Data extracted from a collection
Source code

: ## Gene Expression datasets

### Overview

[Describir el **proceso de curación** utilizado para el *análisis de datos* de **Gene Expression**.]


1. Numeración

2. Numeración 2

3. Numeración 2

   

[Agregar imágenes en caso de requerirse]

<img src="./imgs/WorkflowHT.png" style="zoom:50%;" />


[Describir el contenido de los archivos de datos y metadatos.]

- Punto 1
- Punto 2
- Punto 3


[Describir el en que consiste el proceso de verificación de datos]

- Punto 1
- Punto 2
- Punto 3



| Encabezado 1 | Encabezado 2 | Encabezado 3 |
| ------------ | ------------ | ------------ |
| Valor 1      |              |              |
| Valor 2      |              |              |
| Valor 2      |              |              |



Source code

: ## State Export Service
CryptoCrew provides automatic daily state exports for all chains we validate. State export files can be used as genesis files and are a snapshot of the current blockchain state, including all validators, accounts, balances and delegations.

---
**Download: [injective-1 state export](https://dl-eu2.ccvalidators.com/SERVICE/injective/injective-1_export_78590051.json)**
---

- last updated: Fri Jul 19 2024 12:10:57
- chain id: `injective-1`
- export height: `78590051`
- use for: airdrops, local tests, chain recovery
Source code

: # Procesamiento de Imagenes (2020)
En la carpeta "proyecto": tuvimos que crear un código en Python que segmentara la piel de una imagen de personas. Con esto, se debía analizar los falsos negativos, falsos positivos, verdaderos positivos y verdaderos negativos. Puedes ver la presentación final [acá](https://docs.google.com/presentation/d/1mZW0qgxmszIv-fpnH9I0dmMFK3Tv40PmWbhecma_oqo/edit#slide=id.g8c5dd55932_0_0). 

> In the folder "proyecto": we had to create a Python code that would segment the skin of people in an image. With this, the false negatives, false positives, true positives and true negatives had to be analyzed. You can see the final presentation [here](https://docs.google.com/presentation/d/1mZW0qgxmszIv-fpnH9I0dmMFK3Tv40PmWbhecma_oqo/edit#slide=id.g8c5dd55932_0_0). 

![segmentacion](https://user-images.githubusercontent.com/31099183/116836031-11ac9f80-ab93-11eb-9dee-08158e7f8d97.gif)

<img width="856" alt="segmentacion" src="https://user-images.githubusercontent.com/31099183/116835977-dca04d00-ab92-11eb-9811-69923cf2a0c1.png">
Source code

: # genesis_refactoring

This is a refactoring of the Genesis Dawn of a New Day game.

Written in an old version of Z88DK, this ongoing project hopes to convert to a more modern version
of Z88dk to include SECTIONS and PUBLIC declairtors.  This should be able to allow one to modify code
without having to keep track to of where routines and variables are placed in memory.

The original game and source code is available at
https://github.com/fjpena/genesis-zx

**DESCRIPTION OF THE TASK**
Repeat each line above exactly as written.

**SOLUTION TO THE EXERCISE**
Source code

: ## Gene Expression datasets

### Overview

[Describir el **proceso de curación** utilizado para el *análisis de datos* de **Gene Expression**.]


1. Numeración

2. Numeración 2

3. Numeración 2

   

[Agregar imágenes en caso de requerirse]

<img src="./imgs/WorkflowHT.png" style="zoom:50%;" />


[Describir el contenido de los archivos de datos y metadatos.]

- Punto 1
- Punto 2
- Punto 3


[Describir el en que consiste el proceso de verificación de datos]

- Punto 1
- Punto 2
- Punto 3



| Encabezado 1 | Encabezado 2 | Encabezado 3 |
| ------------ | ------------ | ------------ |
| Valor 1      |              |              |
| Valor 2      |              |              |
| Valor 2      |              |              |



Source code

: ## State Export Service
CryptoCrew provides automatic daily state exports for all chains we validate. State export files can be used as genesis files and are a snapshot of the current blockchain state, including all validators, accounts, balances and delegations.

---
**Download: [injective-1 state export](https://dl-eu2.ccvalidators.com/SERVICE/injective/injective-1_export_78590051.json)**
---

- last updated: Fri Jul 19 2024 12:10:57
- chain id: `injective-1`
- export height: `78590051`
- use for: airdrops, local tests, chain recovery
Source code

: # Procesamiento de Imagenes (2020)
En la carpeta "proyecto": tuvimos que crear un código en Python que segmentara la piel de una imagen de personas. Con esto, se debía analizar los falsos negativos, falsos positivos, verdaderos positivos y verdaderos negativos. Puedes ver la presentación final [acá](https://docs.google.com/presentation/d/1mZW0qgxmszIv-fpnH9I0dmMFK3Tv40PmWbhecma_oqo/edit#slide=id.g8c5dd55932_0_0). 

> In the folder "proyecto": we had to create a Python code that would segment the skin of people in an image. With this, the false negatives, false positives, true positives and true negatives had to be analyzed. You can see the final presentation [here](https://docs.google.com/presentation/d/1mZW0qgxmszIv-fpnH9I0dmMFK3Tv40PmWbhecma_oqo/edit#slide=id.g8c5dd55932_0_0). 

![segmentacion](https://user-images.githubusercontent.com/31099183/116836031-11ac9f80-ab93-11eb-9dee-08158e7f8d97.gif)

<img width="856" alt="segmentacion" src="https://user-images.githubusercontent.com/31099183/116835977-dca04d00-ab92-11eb-9811-69923cf2a0c1.png">
Source code

: # genesis_refactoring

This is a refactoring of the Genesis Dawn of a New Day game.

Written in an old version of Z88DK, this ongoing project hopes to convert to a more modern version
of Z88dk to include SECTIONS and PUBLIC declairtors.  This should be able to allow one to modify code
without having to keep track to of where routines and variables are placed in memory.

The original game and source code is available at
https://github.com/fjpena/genesis-zx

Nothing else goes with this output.